Ravissantes couleurs des chrysanthèmes d’automne
Cueillant les fleurs humectées de rosée
Je me laisse flotter oubliant les chagrins
Je ne sais plus si j’ai vraiment quitté le monde
Solitaire je me verse une coupe
Elle est vide et la cruche avec elle
Tout se tait le soleil se couche
Rentrés à la forêt les oiseaux pépient
Je siffle à mon aise sous la véranda de l’est
Jouissant de ma vie pleinement heureux

(dizain pentasyllabique – traduction  A.PRAUD , 2005-/janvier-juin 2010)

(Note sur la traduction)
Traduire la poésie chinoise est toujours une gageure : dès que ça semble tenir d’un côté, ça s’écroule de l’autre, comme si on bâtissait une Grande Muraille en allumettes sur un terrain détrempé. Le grand, l’immense Tao Yuan ming a fréquenté ce monde de poussière entre 365 et 427 ;  en gros pour nous Européens l’époque de Prudence et de Sidoine Apollinaire, sympathiques poètes chrétiens, mais qui ne jouent pas dans la même division comme on dit. Cette époque troublée, incertaine, est ce qu’on appelle le Moyen-Age de la Chine, avant la Renaissance de l’époque Tang (VIIe- Xe s.) :  trois siècles, 900 poètes (au moins).  Une langue ramassée comme le latin de Tacite, et débrouillez-vous.
     Ainsi, pour ce seul poème, deux vers posent des problèmes difficiles, voire insolubles :
*le v.3 :  fàn ci wàng you wù  = flotter comme l’oiseau sur la vague / ce, cette, ceci, cela /oublier, négliger /chagrin, tristesse, mélancolie /les êtres, les choses, le monde…  Le lettré a choisi dans son jardin un chrysanthème (fleur belle et magique, qui résiste aux assauts de l’hiver) (efficience du yang), et il en effeuille les pétales dans sa coupe de vin/alcool, signifiant ainsi l’impermanence de toutes choses, ce que le Japon appellera bien plus tard ukiyô, le monde flottant.  Si l’on jouait à armes égales avec le chinois médiéval, il faudrait dire cela en cinq mots, pas un de plus.  Le premier qui y parvient me contacte.

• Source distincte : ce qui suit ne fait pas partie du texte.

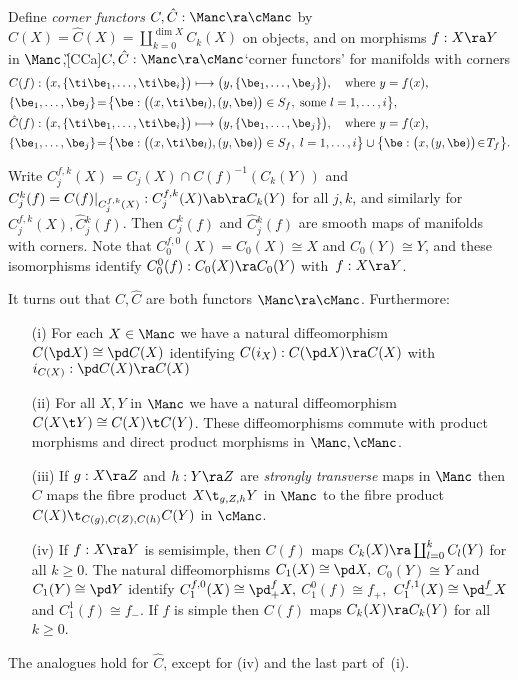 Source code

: \documentclass{article}
\begin{document}
\begin{dfn} Define {\it corner functors\/} $C,\hat C:\Manc\ra\cManc$
by $C(X)=\hat C(X)=\coprod_{k=0}^{\dim X}C_k(X)$ on objects, and on
morphisms $f:X\ra Y$ in $\Manc$,\G[CCa]{$C,\hat
C:\Manc\ra\cManc$}{`corner functors' for manifolds with corners}
\begin{align*}
&C(f):\bigl(x,\{\ti\be_1,\ldots,\ti\be_i\}\bigr)\longmapsto
\bigl(y,\{\be_1,\ldots,\be_j\}\bigr),\quad\text{where $y=f(x)$,}\\
&\{\be_1,\ldots,\be_j\}\!=\!\bigl\{\be:\bigl((x,\ti\be_l),(y,\be)\bigr)
\in S_f,\; \text{some $l=1,\ldots,i$}\bigr\},
\\
&\hat C(f):\bigl(x,\{\ti\be_1,\ldots,\ti\be_i\}\bigr)\longmapsto
\bigl(y,\{\be_1,\ldots,\be_j\}\bigr),\quad\text{where $y=f(x)$,}\\
&\{\be_1,\ldots,\be_j\}\!=\!\bigl\{\be:\bigl((x,\ti\be_l),(y,\be)\bigr)
\in S_f,\; l=1,\ldots,i\bigr\}\cup\bigl\{\be:\bigl(x,(y,\be)\bigr)
\!\in\! T_f\bigr\}.
\end{align*}

Write $C_j^{f,k}(X)=C_j(X)\cap C(f)^{-1}(C_k(Y))$ and
$C_j^k(f)=C(f)\vert_{C_j^{f,k}(X)}:C_j^{f,k}(X)\ab\ra C_k(Y)$ for
all $j,k$, and similarly for $\hat C{}_j^{f,k}(X),\hat C{}_j^k(f)$.
Then $C_j^k(f)$ and $\hat C{}_j^k(f)$ are smooth maps of manifolds
with corners. Note that $C_0^{f,0}(X)=C_0(X)\cong X$ and
$C_0(Y)\cong Y$, and these isomorphisms identify $C_0^0(f):C_0(X)\ra
C_0(Y)$ with~$f:X\ra Y$.
\label{ds5def6}
\end{dfn}

It turns out that $C,\hat C$ are both functors $\Manc\ra\cManc$.
Furthermore:
\begin{itemize}
\setlength{\itemsep}{0pt}
\setlength{\parsep}{0pt}
\item[(i)] For each $X\in\Manc$ we have a natural
diffeomorphism $C(\pd X)\cong \pd C(X)$ identifying
$C(i_X):C(\pd X)\ra C(X)$ with $i_{C(X)}:\pd C(X)\ra C(X)$
\item[(ii)] For all $X,Y$ in $\Manc$ we have a natural
diffeomorphism $C(X\t Y)\cong C(X)\t C(Y)$. These
diffeomorphisms commute with product morphisms and direct
product morphisms in $\Manc,\cManc$.
\item[(iii)] If $g:X\ra Z$ and $h:Y\ra Z$ are {\it strongly
transverse\/} maps in $\Manc$ then $C$ maps the fibre product
$X\t_{g,Z,h}Y$ in $\Manc$ to the fibre product
$C(X)\t_{C(g),C(Z),C(h)}C(Y)$ in $\cManc$.
\item[(iv)] If $f:X\ra Y$ is semisimple, then $C(f)$ maps
$C_k(X)\ra \coprod_{l=0}^kC_l(Y)$ for all $k\ge 0$. The natural
diffeomorphisms $C_1(X)\cong\pd X,$ $C_0(Y)\cong Y$ and
$C_1(Y)\cong\pd Y$ identify $C_1^{f,0}(X)\cong\pd^f_+X,$
$C_1^0(f)\cong f_+,$ $C_1^{f,1}(X)\cong\pd^f_-X$ and
$C_1^1(f)\cong f_-$. If $f$ is simple then $C(f)$ maps
$C_k(X)\ra C_k(Y)$ for all~$k\ge 0$.
\end{itemize}
The analogues hold for $\hat C$, except for (iv) and the last part
of~(i).
\end{document}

*le début du v.9,  xiao ào , est plus redoutable encore :  xiao selon cette graphie (clé de la parole) dit des cris animaux : siffler (mais fort), hurler/rugir.  ào dit l’orgueil voire l’arrogance de la jeunesse qui ne sait ; et par exemple la prise de parole intempestive, hors de propos ou trop fort, etc. Ce qui donne :  « je siffle à l’aise » (Hervé Collet, Moundarren) ;  « je siffle fièrement » (Paul Jacob, Gallimard) ; mais aussi bien « je chante à tue-tête » (M.Coyaud, Les Belles Lettres)… Si cette dernière option peut se justifier par une esthétique qui ignore superbement nos fantasmes néoclassiques de mesure, d’équilibre, surtout de bienséances (dans cet ordre d’idées je serais même allé jusqu’à « je braille à perdre haleine » – car après tout le « moi lyrique » ou ce qu’il en reste a vidé une cruche entière d’alcool, riz ou sorgho) , je me rallie tout de même à l’autre idée, à la fois sans-gêne, désinvolture lettrée, funambulisme…qui se tient mieux dans le contexte des 19 autres poèmes de l’ensemble, tous nourris d’une trivialité de bon aloi et de considérations métaphysiques bien assez « modernes » pour que nous  y arrimions ma version solitaire, toujours justifiable, jamais définitive.

Un commentaire sur “Tao Yuan ming : Etat d’ivresse , 7

  1. Tu arrives à les aimer avant traduction, ces poèmes, qui nous resteraient à nous inaccessibles sans intermédiaire, tu les « entends » vraiment ?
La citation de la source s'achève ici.